At the New York Review of Books, Tim Parks recounts his experience of having a beer with Riccardo Manzotti, a man who believes that consciousness does not reside in the brain. Monzotti is an externalist who thinks the subject-object split that most psychologists and neuroscientists take for granted is illusory. He teaches in the psychology department at IULM University, Milan, and Parks summarizes Manzotti’s position on consciousness this way:
For the rainbow experience to happen we need sunshine, raindrops, and a spectator. It is not that the sun and the raindrops cease to exist if there is no one there to see them. […] But unless someone is present at a particular point no colored arch can appear. The rainbow is hence a process requiring various elements, one of which happens to be an instrument of sense perception. It doesn’t exist whole and separate in the world nor does it exist as an acquired image in the head separated from what is perceived (the view held by the “internalists” who account for the majority of neuroscientists); rather, consciousness is spread between sunlight, raindrops, and visual cortex, creating a unique, transitory new whole, the rainbow experience. Or again: the viewer doesn’t see the world; he is part of a world process.
Sounds curiously Buddhist, doesn’t it? Tim Parks continues:
Everything we see, hear, touch, taste, and smell, Manzotti argues, involves the same creation of a physical unity—the moment of consciousness—sustained by processes within and without the head. The room, or part of a room, that you see now, including the screen on which you’re reading this blog, becomes, in combination with your faculties, a whole; this is consciousness. It happens in time, and it takes time (consciousness of visual phenomena seems to require at least 100 milliseconds to occur), and it changes constantly.

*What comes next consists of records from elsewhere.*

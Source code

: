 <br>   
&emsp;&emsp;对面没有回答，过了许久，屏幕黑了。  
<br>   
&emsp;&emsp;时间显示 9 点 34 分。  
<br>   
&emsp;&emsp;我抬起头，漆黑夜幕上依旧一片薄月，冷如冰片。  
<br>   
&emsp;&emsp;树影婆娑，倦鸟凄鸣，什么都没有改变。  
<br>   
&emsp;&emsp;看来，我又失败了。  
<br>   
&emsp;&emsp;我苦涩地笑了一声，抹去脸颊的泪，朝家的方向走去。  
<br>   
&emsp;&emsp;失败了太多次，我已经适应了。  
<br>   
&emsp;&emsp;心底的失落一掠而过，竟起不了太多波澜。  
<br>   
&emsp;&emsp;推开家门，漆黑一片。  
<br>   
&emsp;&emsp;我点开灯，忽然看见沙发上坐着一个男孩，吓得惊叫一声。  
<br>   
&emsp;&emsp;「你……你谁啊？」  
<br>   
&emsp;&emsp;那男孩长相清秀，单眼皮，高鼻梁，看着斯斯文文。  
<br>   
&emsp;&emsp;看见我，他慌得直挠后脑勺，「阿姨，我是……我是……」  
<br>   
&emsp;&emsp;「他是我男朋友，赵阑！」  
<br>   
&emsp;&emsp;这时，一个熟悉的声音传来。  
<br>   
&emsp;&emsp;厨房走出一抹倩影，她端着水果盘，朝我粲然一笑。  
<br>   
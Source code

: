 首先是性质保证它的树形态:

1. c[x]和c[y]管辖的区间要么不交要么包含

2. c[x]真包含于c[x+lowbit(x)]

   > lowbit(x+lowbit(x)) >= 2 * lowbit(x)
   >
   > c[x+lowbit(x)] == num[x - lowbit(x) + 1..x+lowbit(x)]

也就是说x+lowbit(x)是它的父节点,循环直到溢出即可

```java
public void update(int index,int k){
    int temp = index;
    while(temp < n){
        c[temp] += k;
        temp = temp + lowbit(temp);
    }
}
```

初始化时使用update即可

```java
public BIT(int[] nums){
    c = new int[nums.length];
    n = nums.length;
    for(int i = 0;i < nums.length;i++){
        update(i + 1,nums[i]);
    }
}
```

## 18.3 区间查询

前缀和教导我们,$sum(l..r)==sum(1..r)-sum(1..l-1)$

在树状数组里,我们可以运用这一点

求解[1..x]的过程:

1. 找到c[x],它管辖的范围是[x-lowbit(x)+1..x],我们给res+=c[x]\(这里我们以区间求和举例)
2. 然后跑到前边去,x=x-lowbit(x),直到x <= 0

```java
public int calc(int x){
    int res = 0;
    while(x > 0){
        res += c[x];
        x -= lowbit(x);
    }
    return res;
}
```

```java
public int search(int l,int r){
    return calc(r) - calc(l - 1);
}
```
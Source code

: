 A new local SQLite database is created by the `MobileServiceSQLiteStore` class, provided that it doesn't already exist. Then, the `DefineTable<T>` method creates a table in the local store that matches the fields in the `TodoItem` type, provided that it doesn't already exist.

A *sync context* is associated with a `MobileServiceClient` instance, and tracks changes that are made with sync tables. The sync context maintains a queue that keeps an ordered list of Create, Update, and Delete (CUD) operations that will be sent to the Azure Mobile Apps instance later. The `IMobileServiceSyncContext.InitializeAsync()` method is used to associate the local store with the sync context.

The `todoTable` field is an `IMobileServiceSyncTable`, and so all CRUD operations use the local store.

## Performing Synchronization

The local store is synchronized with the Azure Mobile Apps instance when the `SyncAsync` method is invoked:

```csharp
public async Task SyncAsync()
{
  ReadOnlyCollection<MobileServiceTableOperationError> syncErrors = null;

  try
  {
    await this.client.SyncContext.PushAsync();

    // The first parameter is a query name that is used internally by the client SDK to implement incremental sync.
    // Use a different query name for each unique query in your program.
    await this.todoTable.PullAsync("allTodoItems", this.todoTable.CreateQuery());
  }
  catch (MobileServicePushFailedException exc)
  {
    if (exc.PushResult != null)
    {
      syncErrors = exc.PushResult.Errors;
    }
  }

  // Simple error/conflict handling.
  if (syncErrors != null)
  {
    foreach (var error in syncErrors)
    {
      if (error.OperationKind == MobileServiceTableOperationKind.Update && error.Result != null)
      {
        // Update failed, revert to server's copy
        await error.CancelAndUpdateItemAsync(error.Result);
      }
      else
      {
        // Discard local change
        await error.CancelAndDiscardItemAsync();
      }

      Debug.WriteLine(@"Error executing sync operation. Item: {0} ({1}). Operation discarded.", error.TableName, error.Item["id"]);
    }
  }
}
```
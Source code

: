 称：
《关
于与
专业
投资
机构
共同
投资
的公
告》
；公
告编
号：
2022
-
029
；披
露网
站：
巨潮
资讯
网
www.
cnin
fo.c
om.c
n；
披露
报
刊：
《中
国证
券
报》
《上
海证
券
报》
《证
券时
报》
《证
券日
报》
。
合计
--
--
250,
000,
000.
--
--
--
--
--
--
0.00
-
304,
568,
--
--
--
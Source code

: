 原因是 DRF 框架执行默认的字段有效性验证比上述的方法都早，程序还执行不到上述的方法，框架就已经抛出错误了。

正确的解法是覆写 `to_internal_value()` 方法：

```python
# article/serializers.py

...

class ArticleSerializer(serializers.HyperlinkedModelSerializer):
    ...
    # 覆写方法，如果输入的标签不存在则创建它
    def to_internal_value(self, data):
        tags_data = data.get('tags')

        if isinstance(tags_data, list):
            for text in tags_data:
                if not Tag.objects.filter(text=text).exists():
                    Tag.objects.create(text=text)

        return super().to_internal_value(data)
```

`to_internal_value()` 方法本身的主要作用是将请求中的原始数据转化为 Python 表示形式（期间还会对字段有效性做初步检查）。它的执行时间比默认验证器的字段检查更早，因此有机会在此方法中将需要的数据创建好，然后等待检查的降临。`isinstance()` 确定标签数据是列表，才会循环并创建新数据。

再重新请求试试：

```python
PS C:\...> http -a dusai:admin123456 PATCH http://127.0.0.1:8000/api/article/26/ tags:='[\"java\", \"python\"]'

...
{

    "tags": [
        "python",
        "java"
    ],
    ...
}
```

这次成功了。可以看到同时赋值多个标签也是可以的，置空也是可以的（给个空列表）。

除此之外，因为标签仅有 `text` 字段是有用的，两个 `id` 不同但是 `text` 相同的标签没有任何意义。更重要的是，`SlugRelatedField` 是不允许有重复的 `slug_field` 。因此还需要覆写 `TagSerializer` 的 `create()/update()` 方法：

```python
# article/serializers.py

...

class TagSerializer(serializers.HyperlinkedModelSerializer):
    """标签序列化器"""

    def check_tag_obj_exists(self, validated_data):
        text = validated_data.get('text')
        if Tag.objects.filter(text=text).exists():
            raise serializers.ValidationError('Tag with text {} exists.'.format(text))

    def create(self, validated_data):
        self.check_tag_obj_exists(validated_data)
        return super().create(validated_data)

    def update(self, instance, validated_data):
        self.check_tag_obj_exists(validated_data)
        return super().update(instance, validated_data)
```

Again, though not a Buddhist myself, I’m hearing in this what Buddhists call “spontaneous Buddha nature.” But what about when our eyes are closed or we’re dreaming? Aren’t we still conscious? Parks says Manzotti has an answer:
This minimal time lapse (some claim it is as much as 500 milliseconds) required for brain and world to generate consciousness allows Manzotti to deal with what would seem to be the obvious objection to the externalist theory. Do we not have consciousness when the eyes are shut and the mind lies in silence? And what about dreams? Isn’t the brain evidently sufficient to sustain consciousness without support from outside?
We do indeed have consciousness in these moments, Manzotti replies, but it is still spread out between mind and world. It may take only a fraction of a second for you to become conscious of the face appearing at your window, and then three more years before the same face surfaces in a dream, perhaps mingled with all kinds of other stimuli from elsewhere. But this doesn’t change the fact that consciousness is a coming together of brain and world: the physical process begun at the window is continuing in memory and dream. The congenitally blind, Manzotti points out, don’t dream colors because they have never encountered them. Consciousness is the mingling of mind process with the processes we call objects that are all in a state of flux, however fast or slow.
In other words, the objects of consciousness in dreams are delayed sensory traces processed by memory (as opposed to the near immediate processing of data by eyes, nose, ears, tongue, or skin when we’re awake). A failure of memory, therefore, would be akin to a failure of the eyes: both would represent avenues by which consciousness is short-circuited. But when they’re on, then the world for us is on. I guess it follows that a person without functioning eyes, nose, ears, tongue, skin, and memory would be unconscious in the same way that raindrops and sunshine fail to make a rainbow absent an observer.
Consciousness, in short, is an open field. A prairie.
It reminds me of an Emily Dickinson poem:
To make a prairie it takes a clover and one
bee,—
One clover, and a bee,
And revery.
The revery alone will do
If bees are few.
Well, yes, the revery will do if you have memory; that is, if you can recall in solitude or dream what it once felt like to dance amidst the clovers and bees. But if the prairie, the clover, and the bee have not been objects of your experience—or you’ve simply forgotten them—you can’t be in revery about them. (You can be, of course, in revery about your inner prairie, which may consist of different objects of recalled attention.)
Bringing up a literary artist like Emily Dickinson here seems apt, for Manzotti has also edited a book on externalism applied to aesthetics: Situated Aesthetics: Art Beyond the Skin. In the preface he clarifies what he means, exactly, by externalism:
If you believe that handling a tool is constitutive of your cognitive process, then in our view you are an externalist. […] Mind is constituted by events, processes, or circumstances involving the world external to the body of the subject. […]
Essentially there are two fundamental intuitions at stake: either the mind is made up of neurons the same way mechanical force is produced by muscles even though in a much more complex maner, or the supervenience basis of the mind somehow extends beyond the body boundaries.
I like this way of looking at consciousness. I think I too am an externalist.